[Items listed in a dataset]
• • • • •

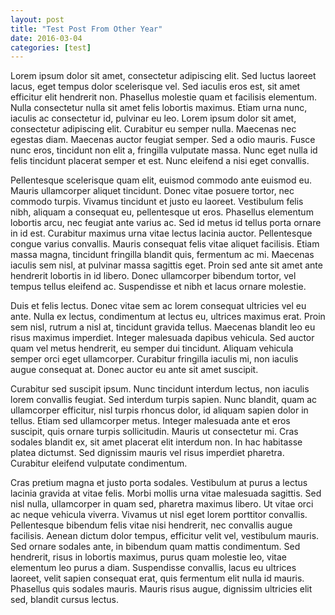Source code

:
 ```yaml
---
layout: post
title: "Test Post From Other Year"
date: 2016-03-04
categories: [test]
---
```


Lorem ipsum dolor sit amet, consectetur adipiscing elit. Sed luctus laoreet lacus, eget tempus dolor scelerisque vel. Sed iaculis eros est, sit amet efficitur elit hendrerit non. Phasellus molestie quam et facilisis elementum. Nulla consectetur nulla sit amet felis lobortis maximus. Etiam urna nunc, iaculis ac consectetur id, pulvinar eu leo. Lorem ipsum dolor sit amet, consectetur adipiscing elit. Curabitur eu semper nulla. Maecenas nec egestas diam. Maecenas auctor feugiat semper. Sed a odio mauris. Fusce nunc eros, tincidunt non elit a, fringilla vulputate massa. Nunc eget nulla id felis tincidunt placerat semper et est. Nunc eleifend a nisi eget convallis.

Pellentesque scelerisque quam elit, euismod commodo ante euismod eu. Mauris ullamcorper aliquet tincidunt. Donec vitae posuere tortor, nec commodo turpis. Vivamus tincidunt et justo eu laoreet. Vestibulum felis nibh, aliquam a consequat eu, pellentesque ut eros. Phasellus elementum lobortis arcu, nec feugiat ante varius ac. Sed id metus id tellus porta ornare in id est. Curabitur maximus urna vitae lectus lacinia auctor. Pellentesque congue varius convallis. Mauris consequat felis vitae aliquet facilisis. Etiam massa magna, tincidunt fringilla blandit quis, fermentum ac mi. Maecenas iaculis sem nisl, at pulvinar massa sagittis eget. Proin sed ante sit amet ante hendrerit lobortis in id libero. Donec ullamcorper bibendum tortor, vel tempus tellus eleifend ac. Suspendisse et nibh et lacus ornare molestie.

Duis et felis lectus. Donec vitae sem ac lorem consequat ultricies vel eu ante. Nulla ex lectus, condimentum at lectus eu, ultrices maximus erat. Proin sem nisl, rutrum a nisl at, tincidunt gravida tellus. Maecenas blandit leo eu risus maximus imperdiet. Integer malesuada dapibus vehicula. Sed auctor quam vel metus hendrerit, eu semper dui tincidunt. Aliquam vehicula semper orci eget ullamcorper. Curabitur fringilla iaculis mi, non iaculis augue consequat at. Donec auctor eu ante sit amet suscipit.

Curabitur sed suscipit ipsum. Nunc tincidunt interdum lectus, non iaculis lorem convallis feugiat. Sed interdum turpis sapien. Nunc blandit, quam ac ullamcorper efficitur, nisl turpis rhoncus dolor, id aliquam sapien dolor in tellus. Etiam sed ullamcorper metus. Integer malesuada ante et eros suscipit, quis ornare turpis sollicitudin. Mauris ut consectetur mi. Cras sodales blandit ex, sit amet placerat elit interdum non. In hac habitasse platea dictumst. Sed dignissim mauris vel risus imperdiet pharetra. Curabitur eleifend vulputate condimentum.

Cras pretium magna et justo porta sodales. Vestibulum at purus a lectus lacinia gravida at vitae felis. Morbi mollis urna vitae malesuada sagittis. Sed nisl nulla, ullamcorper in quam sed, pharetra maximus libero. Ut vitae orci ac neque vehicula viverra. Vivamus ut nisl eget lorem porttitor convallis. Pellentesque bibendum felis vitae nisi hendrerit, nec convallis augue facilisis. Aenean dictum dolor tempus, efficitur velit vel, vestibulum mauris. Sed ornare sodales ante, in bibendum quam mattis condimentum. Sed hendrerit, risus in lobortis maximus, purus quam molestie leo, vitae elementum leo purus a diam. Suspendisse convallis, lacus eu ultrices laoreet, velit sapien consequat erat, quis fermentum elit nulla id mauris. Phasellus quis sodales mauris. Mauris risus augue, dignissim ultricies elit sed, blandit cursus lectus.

• • • • •

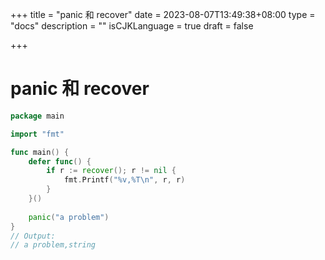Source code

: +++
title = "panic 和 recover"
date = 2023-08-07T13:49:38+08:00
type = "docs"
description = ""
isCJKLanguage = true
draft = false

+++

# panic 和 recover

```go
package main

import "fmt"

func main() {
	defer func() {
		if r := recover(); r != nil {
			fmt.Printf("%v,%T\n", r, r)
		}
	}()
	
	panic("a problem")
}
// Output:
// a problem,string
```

• • • • •

§ Instructions for the task
In the entries above, find each line with the word "recover" and copy it.

§ Exercise solution
title = "panic 和 recover"
# panic 和 recover
		if r := recover(); r != nil {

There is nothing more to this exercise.